Sooners’ early stretch just one indication of Big 12’s teeth

photo by: Nick Krug

Oklahoma forward Ryan Spangler (00) grimaces after picking up a foul during the second half, Monday, Jan. 4, 2016 at Allen Fieldhouse.

Only in the Big 12.

Only in the Big 12 — in 2016 — can a team that just defended its home court against one of the hottest teams in the country on Saturday, head north on Monday night as the No. 1 ranked team in the nation and lose to a team it had already beaten this season.

That’s exactly what happened to Oklahoma on Monday night in Ames, Iowa, where the Cyclones picked up their most signature victory under their new head coach in an 82-77, Big Monday victory over the top-ranked Sooners on the same day OU moved into the No. 1 spot in the polls. This, two days after OU outlasted soon-to-be-No.6 West Virginia, four days after the Mountaineers handed then-top-ranked Kansas (now No. 3, for now) its most humbling loss of the season.

Sooooo, yeah. We’ve all known for a while now that it was going to be one heck of a year in the Big 12 Conference, by far the nation’s best league, top to bottom, but did any of us know it was going to be this wild?

Five or six games into the league schedule, we’ve already seen No. 1 fall twice, two different players top 40 points in a single game and nearly 10 contests that featured incredible competition and thrilling finishes.

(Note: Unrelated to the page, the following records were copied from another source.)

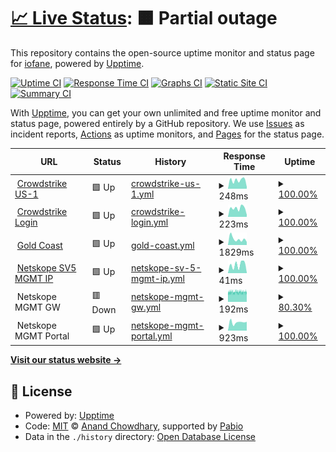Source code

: # [📈 Live Status](https://demo.upptime.js.org): <!--live status--> **🟧 Partial outage**

This repository contains the open-source uptime monitor and status page for [iofane](https://demo.upptime.js.org), powered by [Upptime](https://github.com/upptime/upptime).

[![Uptime CI](https://github.com/iofane/gitup/workflows/Uptime%20CI/badge.svg)](https://github.com/iofane/gitup/actions?query=workflow%3A%22Uptime+CI%22)
[![Response Time CI](https://github.com/iofane/gitup/workflows/Response%20Time%20CI/badge.svg)](https://github.com/iofane/gitup/actions?query=workflow%3A%22Response+Time+CI%22)
[![Graphs CI](https://github.com/iofane/gitup/workflows/Graphs%20CI/badge.svg)](https://github.com/iofane/gitup/actions?query=workflow%3A%22Graphs+CI%22)
[![Static Site CI](https://github.com/iofane/gitup/workflows/Static%20Site%20CI/badge.svg)](https://github.com/iofane/gitup/actions?query=workflow%3A%22Static+Site+CI%22)
[![Summary CI](https://github.com/iofane/gitup/workflows/Summary%20CI/badge.svg)](https://github.com/iofane/gitup/actions?query=workflow%3A%22Summary+CI%22)

With [Upptime](https://upptime.js.org), you can get your own unlimited and free uptime monitor and status page, powered entirely by a GitHub repository. We use [Issues](https://github.com/iofane/gitup/issues) as incident reports, [Actions](https://github.com/iofane/gitup/actions) as uptime monitors, and [Pages](https://demo.upptime.js.org) for the status page.

<!--start: status pages-->
<!-- This summary is generated by Upptime (https://github.com/upptime/upptime) -->
<!-- Do not edit this manually, your changes will be overwritten -->
<!-- prettier-ignore -->
| URL | Status | History | Response Time | Uptime |
| --- | ------ | ------- | ------------- | ------ |
| <img alt="" src="https://icons.duckduckgo.com/ip3/ts01-b.cloudsink.net.ico" height="13"> [Crowdstrike US-1](https://ts01-b.cloudsink.net) | 🟩 Up | [crowdstrike-us-1.yml](https://github.com/iofane/gitup/commits/HEAD/history/crowdstrike-us-1.yml) | <details><summary><img alt="Response time graph" src="./graphs/crowdstrike-us-1/response-time-week.png" height="20"> 248ms</summary><br><a href="https://iofane.github.io/gitup/history/crowdstrike-us-1"><img alt="Response time 283" src="https://img.shields.io/endpoint?url=https%3A%2F%2Fraw.githubusercontent.com%2Fiofane%2Fgitup%2FHEAD%2Fapi%2Fcrowdstrike-us-1%2Fresponse-time.json"></a><br><a href="https://iofane.github.io/gitup/history/crowdstrike-us-1"><img alt="24-hour response time 54" src="https://img.shields.io/endpoint?url=https%3A%2F%2Fraw.githubusercontent.com%2Fiofane%2Fgitup%2FHEAD%2Fapi%2Fcrowdstrike-us-1%2Fresponse-time-day.json"></a><br><a href="https://iofane.github.io/gitup/history/crowdstrike-us-1"><img alt="7-day response time 248" src="https://img.shields.io/endpoint?url=https%3A%2F%2Fraw.githubusercontent.com%2Fiofane%2Fgitup%2FHEAD%2Fapi%2Fcrowdstrike-us-1%2Fresponse-time-week.json"></a><br><a href="https://iofane.github.io/gitup/history/crowdstrike-us-1"><img alt="30-day response time 283" src="https://img.shields.io/endpoint?url=https%3A%2F%2Fraw.githubusercontent.com%2Fiofane%2Fgitup%2FHEAD%2Fapi%2Fcrowdstrike-us-1%2Fresponse-time-month.json"></a><br><a href="https://iofane.github.io/gitup/history/crowdstrike-us-1"><img alt="1-year response time 283" src="https://img.shields.io/endpoint?url=https%3A%2F%2Fraw.githubusercontent.com%2Fiofane%2Fgitup%2FHEAD%2Fapi%2Fcrowdstrike-us-1%2Fresponse-time-year.json"></a></details> | <details><summary><a href="https://iofane.github.io/gitup/history/crowdstrike-us-1">100.00%</a></summary><a href="https://iofane.github.io/gitup/history/crowdstrike-us-1"><img alt="All-time uptime 100.00%" src="https://img.shields.io/endpoint?url=https%3A%2F%2Fraw.githubusercontent.com%2Fiofane%2Fgitup%2FHEAD%2Fapi%2Fcrowdstrike-us-1%2Fuptime.json"></a><br><a href="https://iofane.github.io/gitup/history/crowdstrike-us-1"><img alt="24-hour uptime 100.00%" src="https://img.shields.io/endpoint?url=https%3A%2F%2Fraw.githubusercontent.com%2Fiofane%2Fgitup%2FHEAD%2Fapi%2Fcrowdstrike-us-1%2Fuptime-day.json"></a><br><a href="https://iofane.github.io/gitup/history/crowdstrike-us-1"><img alt="7-day uptime 100.00%" src="https://img.shields.io/endpoint?url=https%3A%2F%2Fraw.githubusercontent.com%2Fiofane%2Fgitup%2FHEAD%2Fapi%2Fcrowdstrike-us-1%2Fuptime-week.json"></a><br><a href="https://iofane.github.io/gitup/history/crowdstrike-us-1"><img alt="30-day uptime 100.00%" src="https://img.shields.io/endpoint?url=https%3A%2F%2Fraw.githubusercontent.com%2Fiofane%2Fgitup%2FHEAD%2Fapi%2Fcrowdstrike-us-1%2Fuptime-month.json"></a><br><a href="https://iofane.github.io/gitup/history/crowdstrike-us-1"><img alt="1-year uptime 100.00%" src="https://img.shields.io/endpoint?url=https%3A%2F%2Fraw.githubusercontent.com%2Fiofane%2Fgitup%2FHEAD%2Fapi%2Fcrowdstrike-us-1%2Fuptime-year.json"></a></details>
| <img alt="" src="https://icons.duckduckgo.com/ip3/falcon.crowdstrike.com.ico" height="13"> [Crowdstrike Login](https://falcon.crowdstrike.com/login/) | 🟩 Up | [crowdstrike-login.yml](https://github.com/iofane/gitup/commits/HEAD/history/crowdstrike-login.yml) | <details><summary><img alt="Response time graph" src="./graphs/crowdstrike-login/response-time-week.png" height="20"> 223ms</summary><br><a href="https://iofane.github.io/gitup/history/crowdstrike-login"><img alt="Response time 251" src="https://img.shields.io/endpoint?url=https%3A%2F%2Fraw.githubusercontent.com%2Fiofane%2Fgitup%2FHEAD%2Fapi%2Fcrowdstrike-login%2Fresponse-time.json"></a><br><a href="https://iofane.github.io/gitup/history/crowdstrike-login"><img alt="24-hour response time 54" src="https://img.shields.io/endpoint?url=https%3A%2F%2Fraw.githubusercontent.com%2Fiofane%2Fgitup%2FHEAD%2Fapi%2Fcrowdstrike-login%2Fresponse-time-day.json"></a><br><a href="https://iofane.github.io/gitup/history/crowdstrike-login"><img alt="7-day response time 223" src="https://img.shields.io/endpoint?url=https%3A%2F%2Fraw.githubusercontent.com%2Fiofane%2Fgitup%2FHEAD%2Fapi%2Fcrowdstrike-login%2Fresponse-time-week.json"></a><br><a href="https://iofane.github.io/gitup/history/crowdstrike-login"><img alt="30-day response time 251" src="https://img.shields.io/endpoint?url=https%3A%2F%2Fraw.githubusercontent.com%2Fiofane%2Fgitup%2FHEAD%2Fapi%2Fcrowdstrike-login%2Fresponse-time-month.json"></a><br><a href="https://iofane.github.io/gitup/history/crowdstrike-login"><img alt="1-year response time 251" src="https://img.shields.io/endpoint?url=https%3A%2F%2Fraw.githubusercontent.com%2Fiofane%2Fgitup%2FHEAD%2Fapi%2Fcrowdstrike-login%2Fresponse-time-year.json"></a></details> | <details><summary><a href="https://iofane.github.io/gitup/history/crowdstrike-login">100.00%</a></summary><a href="https://iofane.github.io/gitup/history/crowdstrike-login"><img alt="All-time uptime 100.00%" src="https://img.shields.io/endpoint?url=https%3A%2F%2Fraw.githubusercontent.com%2Fiofane%2Fgitup%2FHEAD%2Fapi%2Fcrowdstrike-login%2Fuptime.json"></a><br><a href="https://iofane.github.io/gitup/history/crowdstrike-login"><img alt="24-hour uptime 100.00%" src="https://img.shields.io/endpoint?url=https%3A%2F%2Fraw.githubusercontent.com%2Fiofane%2Fgitup%2FHEAD%2Fapi%2Fcrowdstrike-login%2Fuptime-day.json"></a><br><a href="https://iofane.github.io/gitup/history/crowdstrike-login"><img alt="7-day uptime 100.00%" src="https://img.shields.io/endpoint?url=https%3A%2F%2Fraw.githubusercontent.com%2Fiofane%2Fgitup%2FHEAD%2Fapi%2Fcrowdstrike-login%2Fuptime-week.json"></a><br><a href="https://iofane.github.io/gitup/history/crowdstrike-login"><img alt="30-day uptime 100.00%" src="https://img.shields.io/endpoint?url=https%3A%2F%2Fraw.githubusercontent.com%2Fiofane%2Fgitup%2FHEAD%2Fapi%2Fcrowdstrike-login%2Fuptime-month.json"></a><br><a href="https://iofane.github.io/gitup/history/crowdstrike-login"><img alt="1-year uptime 100.00%" src="https://img.shields.io/endpoint?url=https%3A%2F%2Fraw.githubusercontent.com%2Fiofane%2Fgitup%2FHEAD%2Fapi%2Fcrowdstrike-login%2Fuptime-year.json"></a></details>
| <img alt="" src="https://icons.duckduckgo.com/ip3/www.goldcoast.qld.gov.au.ico" height="13"> [Gold Coast](https://www.goldcoast.qld.gov.au/Home) | 🟩 Up | [gold-coast.yml](https://github.com/iofane/gitup/commits/HEAD/history/gold-coast.yml) | <details><summary><img alt="Response time graph" src="./graphs/gold-coast/response-time-week.png" height="20"> 1829ms</summary><br><a href="https://iofane.github.io/gitup/history/gold-coast"><img alt="Response time 1318" src="https://img.shields.io/endpoint?url=https%3A%2F%2Fraw.githubusercontent.com%2Fiofane%2Fgitup%2FHEAD%2Fapi%2Fgold-coast%2Fresponse-time.json"></a><br><a href="https://iofane.github.io/gitup/history/gold-coast"><img alt="24-hour response time 947" src="https://img.shields.io/endpoint?url=https%3A%2F%2Fraw.githubusercontent.com%2Fiofane%2Fgitup%2FHEAD%2Fapi%2Fgold-coast%2Fresponse-time-day.json"></a><br><a href="https://iofane.github.io/gitup/history/gold-coast"><img alt="7-day response time 1829" src="https://img.shields.io/endpoint?url=https%3A%2F%2Fraw.githubusercontent.com%2Fiofane%2Fgitup%2FHEAD%2Fapi%2Fgold-coast%2Fresponse-time-week.json"></a><br><a href="https://iofane.github.io/gitup/history/gold-coast"><img alt="30-day response time 1318" src="https://img.shields.io/endpoint?url=https%3A%2F%2Fraw.githubusercontent.com%2Fiofane%2Fgitup%2FHEAD%2Fapi%2Fgold-coast%2Fresponse-time-month.json"></a><br><a href="https://iofane.github.io/gitup/history/gold-coast"><img alt="1-year response time 1318" src="https://img.shields.io/endpoint?url=https%3A%2F%2Fraw.githubusercontent.com%2Fiofane%2Fgitup%2FHEAD%2Fapi%2Fgold-coast%2Fresponse-time-year.json"></a></details> | <details><summary><a href="https://iofane.github.io/gitup/history/gold-coast">100.00%</a></summary><a href="https://iofane.github.io/gitup/history/gold-coast"><img alt="All-time uptime 100.00%" src="https://img.shields.io/endpoint?url=https%3A%2F%2Fraw.githubusercontent.com%2Fiofane%2Fgitup%2FHEAD%2Fapi%2Fgold-coast%2Fuptime.json"></a><br><a href="https://iofane.github.io/gitup/history/gold-coast"><img alt="24-hour uptime 100.00%" src="https://img.shields.io/endpoint?url=https%3A%2F%2Fraw.githubusercontent.com%2Fiofane%2Fgitup%2FHEAD%2Fapi%2Fgold-coast%2Fuptime-day.json"></a><br><a href="https://iofane.github.io/gitup/history/gold-coast"><img alt="7-day uptime 100.00%" src="https://img.shields.io/endpoint?url=https%3A%2F%2Fraw.githubusercontent.com%2Fiofane%2Fgitup%2FHEAD%2Fapi%2Fgold-coast%2Fuptime-week.json"></a><br><a href="https://iofane.github.io/gitup/history/gold-coast"><img alt="30-day uptime 100.00%" src="https://img.shields.io/endpoint?url=https%3A%2F%2Fraw.githubusercontent.com%2Fiofane%2Fgitup%2FHEAD%2Fapi%2Fgold-coast%2Fuptime-month.json"></a><br><a href="https://iofane.github.io/gitup/history/gold-coast"><img alt="1-year uptime 100.00%" src="https://img.shields.io/endpoint?url=https%3A%2F%2Fraw.githubusercontent.com%2Fiofane%2Fgitup%2FHEAD%2Fapi%2Fgold-coast%2Fuptime-year.json"></a></details>
| <img alt="" src="https://res.cloudinary.com/apideck/image/upload/v1593442136/icons/netskope.jpg" height="13"> [Netskope SV5 MGMT IP](8.36.116.70) | 🟩 Up | [netskope-sv-5-mgmt-ip.yml](https://github.com/iofane/gitup/commits/HEAD/history/netskope-sv-5-mgmt-ip.yml) | <details><summary><img alt="Response time graph" src="./graphs/netskope-sv-5-mgmt-ip/response-time-week.png" height="20"> 41ms</summary><br><a href="https://iofane.github.io/gitup/history/netskope-sv-5-mgmt-ip"><img alt="Response time 43" src="https://img.shields.io/endpoint?url=https%3A%2F%2Fraw.githubusercontent.com%2Fiofane%2Fgitup%2FHEAD%2Fapi%2Fnetskope-sv-5-mgmt-ip%2Fresponse-time.json"></a><br><a href="https://iofane.github.io/gitup/history/netskope-sv-5-mgmt-ip"><img alt="24-hour response time 2" src="https://img.shields.io/endpoint?url=https%3A%2F%2Fraw.githubusercontent.com%2Fiofane%2Fgitup%2FHEAD%2Fapi%2Fnetskope-sv-5-mgmt-ip%2Fresponse-time-day.json"></a><br><a href="https://iofane.github.io/gitup/history/netskope-sv-5-mgmt-ip"><img alt="7-day response time 41" src="https://img.shields.io/endpoint?url=https%3A%2F%2Fraw.githubusercontent.com%2Fiofane%2Fgitup%2FHEAD%2Fapi%2Fnetskope-sv-5-mgmt-ip%2Fresponse-time-week.json"></a><br><a href="https://iofane.github.io/gitup/history/netskope-sv-5-mgmt-ip"><img alt="30-day response time 43" src="https://img.shields.io/endpoint?url=https%3A%2F%2Fraw.githubusercontent.com%2Fiofane%2Fgitup%2FHEAD%2Fapi%2Fnetskope-sv-5-mgmt-ip%2Fresponse-time-month.json"></a><br><a href="https://iofane.github.io/gitup/history/netskope-sv-5-mgmt-ip"><img alt="1-year response time 43" src="https://img.shields.io/endpoint?url=https%3A%2F%2Fraw.githubusercontent.com%2Fiofane%2Fgitup%2FHEAD%2Fapi%2Fnetskope-sv-5-mgmt-ip%2Fresponse-time-year.json"></a></details> | <details><summary><a href="https://iofane.github.io/gitup/history/netskope-sv-5-mgmt-ip">100.00%</a></summary><a href="https://iofane.github.io/gitup/history/netskope-sv-5-mgmt-ip"><img alt="All-time uptime 100.00%" src="https://img.shields.io/endpoint?url=https%3A%2F%2Fraw.githubusercontent.com%2Fiofane%2Fgitup%2FHEAD%2Fapi%2Fnetskope-sv-5-mgmt-ip%2Fuptime.json"></a><br><a href="https://iofane.github.io/gitup/history/netskope-sv-5-mgmt-ip"><img alt="24-hour uptime 100.00%" src="https://img.shields.io/endpoint?url=https%3A%2F%2Fraw.githubusercontent.com%2Fiofane%2Fgitup%2FHEAD%2Fapi%2Fnetskope-sv-5-mgmt-ip%2Fuptime-day.json"></a><br><a href="https://iofane.github.io/gitup/history/netskope-sv-5-mgmt-ip"><img alt="7-day uptime 100.00%" src="https://img.shields.io/endpoint?url=https%3A%2F%2Fraw.githubusercontent.com%2Fiofane%2Fgitup%2FHEAD%2Fapi%2Fnetskope-sv-5-mgmt-ip%2Fuptime-week.json"></a><br><a href="https://iofane.github.io/gitup/history/netskope-sv-5-mgmt-ip"><img alt="30-day uptime 100.00%" src="https://img.shields.io/endpoint?url=https%3A%2F%2Fraw.githubusercontent.com%2Fiofane%2Fgitup%2FHEAD%2Fapi%2Fnetskope-sv-5-mgmt-ip%2Fuptime-month.json"></a><br><a href="https://iofane.github.io/gitup/history/netskope-sv-5-mgmt-ip"><img alt="1-year uptime 100.00%" src="https://img.shields.io/endpoint?url=https%3A%2F%2Fraw.githubusercontent.com%2Fiofane%2Fgitup%2FHEAD%2Fapi%2Fnetskope-sv-5-mgmt-ip%2Fuptime-year.json"></a></details>
| <img alt="" src="https://res.cloudinary.com/apideck/image/upload/v1593442136/icons/netskope.jpg" height="13"> Netskope MGMT GW | 🟥 Down | [netskope-mgmt-gw.yml](https://github.com/iofane/gitup/commits/HEAD/history/netskope-mgmt-gw.yml) | <details><summary><img alt="Response time graph" src="./graphs/netskope-mgmt-gw/response-time-week.png" height="20"> 192ms</summary><br><a href="https://iofane.github.io/gitup/history/netskope-mgmt-gw"><img alt="Response time 193" src="https://img.shields.io/endpoint?url=https%3A%2F%2Fraw.githubusercontent.com%2Fiofane%2Fgitup%2FHEAD%2Fapi%2Fnetskope-mgmt-gw%2Fresponse-time.json"></a><br><a href="https://iofane.github.io/gitup/history/netskope-mgmt-gw"><img alt="24-hour response time 195" src="https://img.shields.io/endpoint?url=https%3A%2F%2Fraw.githubusercontent.com%2Fiofane%2Fgitup%2FHEAD%2Fapi%2Fnetskope-mgmt-gw%2Fresponse-time-day.json"></a><br><a href="https://iofane.github.io/gitup/history/netskope-mgmt-gw"><img alt="7-day response time 192" src="https://img.shields.io/endpoint?url=https%3A%2F%2Fraw.githubusercontent.com%2Fiofane%2Fgitup%2FHEAD%2Fapi%2Fnetskope-mgmt-gw%2Fresponse-time-week.json"></a><br><a href="https://iofane.github.io/gitup/history/netskope-mgmt-gw"><img alt="30-day response time 193" src="https://img.shields.io/endpoint?url=https%3A%2F%2Fraw.githubusercontent.com%2Fiofane%2Fgitup%2FHEAD%2Fapi%2Fnetskope-mgmt-gw%2Fresponse-time-month.json"></a><br><a href="https://iofane.github.io/gitup/history/netskope-mgmt-gw"><img alt="1-year response time 193" src="https://img.shields.io/endpoint?url=https%3A%2F%2Fraw.githubusercontent.com%2Fiofane%2Fgitup%2FHEAD%2Fapi%2Fnetskope-mgmt-gw%2Fresponse-time-year.json"></a></details> | <details><summary><a href="https://iofane.github.io/gitup/history/netskope-mgmt-gw">80.30%</a></summary><a href="https://iofane.github.io/gitup/history/netskope-mgmt-gw"><img alt="All-time uptime 85.83%" src="https://img.shields.io/endpoint?url=https%3A%2F%2Fraw.githubusercontent.com%2Fiofane%2Fgitup%2FHEAD%2Fapi%2Fnetskope-mgmt-gw%2Fuptime.json"></a><br><a href="https://iofane.github.io/gitup/history/netskope-mgmt-gw"><img alt="24-hour uptime 47.44%" src="https://img.shields.io/endpoint?url=https%3A%2F%2Fraw.githubusercontent.com%2Fiofane%2Fgitup%2FHEAD%2Fapi%2Fnetskope-mgmt-gw%2Fuptime-day.json"></a><br><a href="https://iofane.github.io/gitup/history/netskope-mgmt-gw"><img alt="7-day uptime 80.30%" src="https://img.shields.io/endpoint?url=https%3A%2F%2Fraw.githubusercontent.com%2Fiofane%2Fgitup%2FHEAD%2Fapi%2Fnetskope-mgmt-gw%2Fuptime-week.json"></a><br><a href="https://iofane.github.io/gitup/history/netskope-mgmt-gw"><img alt="30-day uptime 85.83%" src="https://img.shields.io/endpoint?url=https%3A%2F%2Fraw.githubusercontent.com%2Fiofane%2Fgitup%2FHEAD%2Fapi%2Fnetskope-mgmt-gw%2Fuptime-month.json"></a><br><a href="https://iofane.github.io/gitup/history/netskope-mgmt-gw"><img alt="1-year uptime 85.83%" src="https://img.shields.io/endpoint?url=https%3A%2F%2Fraw.githubusercontent.com%2Fiofane%2Fgitup%2FHEAD%2Fapi%2Fnetskope-mgmt-gw%2Fuptime-year.json"></a></details>
| <img alt="" src="https://res.cloudinary.com/apideck/image/upload/v1593442136/icons/netskope.jpg" height="13"> Netskope MGMT Portal | 🟩 Up | [netskope-mgmt-portal.yml](https://github.com/iofane/gitup/commits/HEAD/history/netskope-mgmt-portal.yml) | <details><summary><img alt="Response time graph" src="./graphs/netskope-mgmt-portal/response-time-week.png" height="20"> 923ms</summary><br><a href="https://iofane.github.io/gitup/history/netskope-mgmt-portal"><img alt="Response time 953" src="https://img.shields.io/endpoint?url=https%3A%2F%2Fraw.githubusercontent.com%2Fiofane%2Fgitup%2FHEAD%2Fapi%2Fnetskope-mgmt-portal%2Fresponse-time.json"></a><br><a href="https://iofane.github.io/gitup/history/netskope-mgmt-portal"><img alt="24-hour response time 971" src="https://img.shields.io/endpoint?url=https%3A%2F%2Fraw.githubusercontent.com%2Fiofane%2Fgitup%2FHEAD%2Fapi%2Fnetskope-mgmt-portal%2Fresponse-time-day.json"></a><br><a href="https://iofane.github.io/gitup/history/netskope-mgmt-portal"><img alt="7-day response time 923" src="https://img.shields.io/endpoint?url=https%3A%2F%2Fraw.githubusercontent.com%2Fiofane%2Fgitup%2FHEAD%2Fapi%2Fnetskope-mgmt-portal%2Fresponse-time-week.json"></a><br><a href="https://iofane.github.io/gitup/history/netskope-mgmt-portal"><img alt="30-day response time 953" src="https://img.shields.io/endpoint?url=https%3A%2F%2Fraw.githubusercontent.com%2Fiofane%2Fgitup%2FHEAD%2Fapi%2Fnetskope-mgmt-portal%2Fresponse-time-month.json"></a><br><a href="https://iofane.github.io/gitup/history/netskope-mgmt-portal"><img alt="1-year response time 953" src="https://img.shields.io/endpoint?url=https%3A%2F%2Fraw.githubusercontent.com%2Fiofane%2Fgitup%2FHEAD%2Fapi%2Fnetskope-mgmt-portal%2Fresponse-time-year.json"></a></details> | <details><summary><a href="https://iofane.github.io/gitup/history/netskope-mgmt-portal">100.00%</a></summary><a href="https://iofane.github.io/gitup/history/netskope-mgmt-portal"><img alt="All-time uptime 100.00%" src="https://img.shields.io/endpoint?url=https%3A%2F%2Fraw.githubusercontent.com%2Fiofane%2Fgitup%2FHEAD%2Fapi%2Fnetskope-mgmt-portal%2Fuptime.json"></a><br><a href="https://iofane.github.io/gitup/history/netskope-mgmt-portal"><img alt="24-hour uptime 100.00%" src="https://img.shields.io/endpoint?url=https%3A%2F%2Fraw.githubusercontent.com%2Fiofane%2Fgitup%2FHEAD%2Fapi%2Fnetskope-mgmt-portal%2Fuptime-day.json"></a><br><a href="https://iofane.github.io/gitup/history/netskope-mgmt-portal"><img alt="7-day uptime 100.00%" src="https://img.shields.io/endpoint?url=https%3A%2F%2Fraw.githubusercontent.com%2Fiofane%2Fgitup%2FHEAD%2Fapi%2Fnetskope-mgmt-portal%2Fuptime-week.json"></a><br><a href="https://iofane.github.io/gitup/history/netskope-mgmt-portal"><img alt="30-day uptime 100.00%" src="https://img.shields.io/endpoint?url=https%3A%2F%2Fraw.githubusercontent.com%2Fiofane%2Fgitup%2FHEAD%2Fapi%2Fnetskope-mgmt-portal%2Fuptime-month.json"></a><br><a href="https://iofane.github.io/gitup/history/netskope-mgmt-portal"><img alt="1-year uptime 100.00%" src="https://img.shields.io/endpoint?url=https%3A%2F%2Fraw.githubusercontent.com%2Fiofane%2Fgitup%2FHEAD%2Fapi%2Fnetskope-mgmt-portal%2Fuptime-year.json"></a></details>

<!--end: status pages-->

[**Visit our status website →**](https://demo.upptime.js.org)

## 📄 License

- Powered by: [Upptime](https://github.com/upptime/upptime)
- Code: [MIT](./LICENSE) © [Anand Chowdhary](https://anandchowdhary.com), supported by [Pabio](https://pabio.com)
- Data in the `./history` directory: [Open Database License](https://opendatacommons.org/licenses/odbl/1-0/)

And, wait, there has to be another 10 or so just like them still to go before a champion is crowned and the postseason tournament rolls around.

Following the OU-ISU game on Monday night, — already the second meeting between these two conference giants — I couldn’t help but think how what the Sooners already have been through in Big 12 play represent a great look at just how deep, talented and dangerous the conference is this year.

Here’s a look:

Jan. 2 – vs. No. 11 Iowa State – Sooners trail at a couple of different points in the second half but dig deep to win to set up a No. 1 vs. No. 2 battle with Kansas two nights later.

Jan. 4 – at No. 1 Kansas – Triple-overtime thriller, which went to Kansas, 109-106, figures to go down as the game of the year in college basketball and was one of the best games ever played at Allen Fieldhouse. OU guard Buddy Hield was sensational in scoring 46 points against the Jayhawks.

Jan. 9 — vs. K-State — OU shot 57 percent and Hield went for 31 in a much-needed bounce-back win (86-76) after physically and emotionally draining loss at KU.

Jan. 13 — at Oklahoma State — Bedlam turned out to be exactly that, as the Sooners survived a last-second three-pointer and 42 points from freshman Juwan Evans to win 74-72. After two sensational offensive games, Hield finished with 26 but also turned it over a whopping 10 times, including the near fatal give-away in the final seconds.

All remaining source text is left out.